都市とは高層ビルがあって大規模な商業施設がなければならないわけではありません。都市というのは、そこで企業活動が行われたり、生活が営まれたりする、言わば器うつわです。そこでどういったブランド力を高めるかということともセットで考えなければならないと思います。多摩には酒造もありますね。もう少しブランド化ができないか考えています。
―都心の開発についてはどのようにお考えですか
国際戦略特区などの新たな取り組みも必要ですが、東京が高度成長期に整備した施設も更新しなければならない。その時期が来ています。例えば神宮外苑野球場が整備されたのは大正期です。こうしたものを作りかえて、球技のメッカになるように整備していきたい。現地建て替えが難しい病院などの更新についても、手だてを講じる必要があります。例えば築地や青山地区などで使えそうな土地がないわけではありません。これを仮移設地などにうまく使って、都市の機能更新につながるように土地を使っていくことが必要です。これは有楽町でも同じです。旧都庁舎跡の活用を、周辺の古い民間ビルの建て替えとセットで考えていくことが大事です。
池袋が都市再生緊急整備地域に指定されました。願わくば、駅舎の改造も含めながら周りの市街地と一体的に動かされることを望みます。ここで大丸有(大手町・丸の内・有楽町開発)と同じことをしても意味がありません。池袋は埼玉へつながる鉄道路線のターミナルになっていますから、商業的な集積があります。歩行者空間を拡大して利便性の向上を図ることも考えられます。
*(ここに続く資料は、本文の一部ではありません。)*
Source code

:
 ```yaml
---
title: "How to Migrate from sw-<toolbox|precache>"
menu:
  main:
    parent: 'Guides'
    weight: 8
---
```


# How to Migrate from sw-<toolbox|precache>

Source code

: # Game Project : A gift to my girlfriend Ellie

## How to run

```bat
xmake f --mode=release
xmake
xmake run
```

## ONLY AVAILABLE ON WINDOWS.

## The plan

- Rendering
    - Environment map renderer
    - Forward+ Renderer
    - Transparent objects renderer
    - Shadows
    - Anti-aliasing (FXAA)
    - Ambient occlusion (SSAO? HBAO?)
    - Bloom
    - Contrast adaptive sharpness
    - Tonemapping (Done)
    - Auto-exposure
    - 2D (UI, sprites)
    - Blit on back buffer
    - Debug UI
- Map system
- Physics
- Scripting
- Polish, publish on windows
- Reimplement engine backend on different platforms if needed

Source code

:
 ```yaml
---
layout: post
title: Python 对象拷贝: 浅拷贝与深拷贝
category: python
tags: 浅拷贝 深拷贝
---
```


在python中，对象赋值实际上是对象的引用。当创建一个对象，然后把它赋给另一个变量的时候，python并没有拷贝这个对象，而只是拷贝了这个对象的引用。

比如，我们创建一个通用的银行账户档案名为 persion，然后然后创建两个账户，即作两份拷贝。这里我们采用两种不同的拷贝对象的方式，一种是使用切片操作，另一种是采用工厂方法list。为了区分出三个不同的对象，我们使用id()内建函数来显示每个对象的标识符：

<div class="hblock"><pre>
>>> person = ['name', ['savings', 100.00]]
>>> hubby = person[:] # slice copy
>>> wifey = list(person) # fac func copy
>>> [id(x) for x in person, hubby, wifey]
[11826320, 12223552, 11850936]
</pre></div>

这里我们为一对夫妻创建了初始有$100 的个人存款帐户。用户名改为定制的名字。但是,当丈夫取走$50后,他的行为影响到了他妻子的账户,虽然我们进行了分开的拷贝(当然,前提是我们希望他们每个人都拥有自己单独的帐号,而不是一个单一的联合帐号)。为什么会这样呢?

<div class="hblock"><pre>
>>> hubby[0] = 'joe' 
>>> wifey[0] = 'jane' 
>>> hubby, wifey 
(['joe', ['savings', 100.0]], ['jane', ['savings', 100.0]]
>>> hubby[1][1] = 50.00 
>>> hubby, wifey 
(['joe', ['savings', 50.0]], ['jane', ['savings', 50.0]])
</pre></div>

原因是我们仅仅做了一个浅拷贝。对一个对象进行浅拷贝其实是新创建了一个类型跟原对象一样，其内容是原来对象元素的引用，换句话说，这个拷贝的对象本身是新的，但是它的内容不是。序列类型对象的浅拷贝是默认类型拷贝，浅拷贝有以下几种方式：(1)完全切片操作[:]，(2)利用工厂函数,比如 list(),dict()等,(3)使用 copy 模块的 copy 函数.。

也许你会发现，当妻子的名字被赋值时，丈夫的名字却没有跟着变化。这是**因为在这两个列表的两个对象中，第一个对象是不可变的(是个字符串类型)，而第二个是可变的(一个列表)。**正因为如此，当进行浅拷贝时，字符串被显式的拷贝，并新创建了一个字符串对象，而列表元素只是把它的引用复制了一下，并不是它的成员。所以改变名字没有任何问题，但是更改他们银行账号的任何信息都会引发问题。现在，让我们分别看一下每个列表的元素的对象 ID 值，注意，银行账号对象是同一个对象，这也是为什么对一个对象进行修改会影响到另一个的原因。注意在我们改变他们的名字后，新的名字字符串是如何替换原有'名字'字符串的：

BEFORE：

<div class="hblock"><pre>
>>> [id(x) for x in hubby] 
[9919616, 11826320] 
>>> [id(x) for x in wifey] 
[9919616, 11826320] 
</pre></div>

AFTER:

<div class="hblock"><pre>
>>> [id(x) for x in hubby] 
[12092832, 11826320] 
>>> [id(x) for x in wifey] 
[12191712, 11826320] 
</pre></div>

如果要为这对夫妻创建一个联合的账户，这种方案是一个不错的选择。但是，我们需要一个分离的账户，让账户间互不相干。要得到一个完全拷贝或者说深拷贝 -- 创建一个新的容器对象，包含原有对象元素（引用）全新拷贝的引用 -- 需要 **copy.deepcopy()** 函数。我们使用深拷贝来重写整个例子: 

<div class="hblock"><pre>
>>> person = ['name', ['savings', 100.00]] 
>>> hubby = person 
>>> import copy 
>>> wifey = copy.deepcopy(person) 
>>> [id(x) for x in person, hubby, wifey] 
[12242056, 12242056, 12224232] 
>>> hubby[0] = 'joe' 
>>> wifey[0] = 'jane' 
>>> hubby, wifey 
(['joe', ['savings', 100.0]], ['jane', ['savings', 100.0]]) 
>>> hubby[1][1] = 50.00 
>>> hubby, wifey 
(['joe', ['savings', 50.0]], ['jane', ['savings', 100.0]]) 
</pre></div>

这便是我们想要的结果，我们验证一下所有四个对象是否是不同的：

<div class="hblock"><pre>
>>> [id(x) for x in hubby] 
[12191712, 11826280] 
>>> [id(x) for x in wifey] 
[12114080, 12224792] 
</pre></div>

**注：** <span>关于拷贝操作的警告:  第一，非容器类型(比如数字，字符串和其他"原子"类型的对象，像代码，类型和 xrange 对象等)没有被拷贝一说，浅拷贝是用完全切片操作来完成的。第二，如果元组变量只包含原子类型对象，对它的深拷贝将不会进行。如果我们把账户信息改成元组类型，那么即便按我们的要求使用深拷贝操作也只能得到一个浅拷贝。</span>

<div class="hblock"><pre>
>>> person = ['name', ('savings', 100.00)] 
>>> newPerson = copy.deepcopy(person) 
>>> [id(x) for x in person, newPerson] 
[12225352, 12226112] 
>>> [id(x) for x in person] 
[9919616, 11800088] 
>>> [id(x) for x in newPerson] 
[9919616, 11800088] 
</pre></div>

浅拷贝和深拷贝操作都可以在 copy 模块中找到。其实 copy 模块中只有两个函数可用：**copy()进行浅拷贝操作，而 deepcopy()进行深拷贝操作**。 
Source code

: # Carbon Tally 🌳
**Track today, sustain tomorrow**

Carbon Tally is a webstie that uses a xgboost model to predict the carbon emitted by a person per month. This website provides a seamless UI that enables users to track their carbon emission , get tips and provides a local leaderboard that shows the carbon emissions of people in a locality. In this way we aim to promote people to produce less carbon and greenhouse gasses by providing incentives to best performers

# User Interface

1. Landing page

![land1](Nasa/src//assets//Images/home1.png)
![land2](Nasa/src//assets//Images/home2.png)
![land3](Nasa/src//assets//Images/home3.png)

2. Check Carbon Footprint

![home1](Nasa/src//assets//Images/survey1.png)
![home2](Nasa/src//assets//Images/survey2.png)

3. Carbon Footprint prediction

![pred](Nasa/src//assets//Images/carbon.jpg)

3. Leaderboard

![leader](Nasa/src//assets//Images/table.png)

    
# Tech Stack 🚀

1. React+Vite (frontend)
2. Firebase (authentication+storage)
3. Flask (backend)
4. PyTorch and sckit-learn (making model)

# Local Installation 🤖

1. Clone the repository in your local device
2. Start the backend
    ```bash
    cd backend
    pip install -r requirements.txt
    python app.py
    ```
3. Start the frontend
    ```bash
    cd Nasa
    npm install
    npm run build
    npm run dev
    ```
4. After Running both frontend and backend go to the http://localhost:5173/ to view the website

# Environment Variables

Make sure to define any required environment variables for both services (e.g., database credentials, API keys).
成熟した都市で新たに生まれた空間を、今後どのように使っていくかを考えることが、都心部のまちづくりでは問われてくるのです。
こうした都市づくりは市場に任せても出来ません。東京都という行政が、われわれはこう考えているというビジョンを示す必要があります。そのために、長期ビジョンを策定したわけですが、都市整備局では今後、都市づくりに照準を当てて30年先を見据えた、都市づくりのグランドデザインを提示しようと考えています。そのために今年度から作業をスタートさせました。30年というのは、淀橋浄水場跡に新宿副都心が出来てから大江戸線がつながるまでに、30年かかっています。大丸有も、大手町と丸の内は完成に近づいてきましたが、構想発表から30年はかかります。渋谷も品川もそのくらい時間がかかると思います。そう考えると、都市づくり、大きなプロジェクトの効果が見えてくるまでには30年くらい必要だと言えます。30年先はどうなっているか、またはどのようになっていなければならないのかを示すことが、民間にとっても必要とされています。その意味で、グランドデザインを示すことは非常に重要です。
都市づくりのグランドデザインには今年度に着手し、平成29年までは出したいと思います。五輪後に成熟都市として磨きをかけた東京の姿を、少なくとも五輪前には提示しなければなりません。
ここでは東京全体の都市像と、池袋など拠点地域の地域像も出していきたいと思います。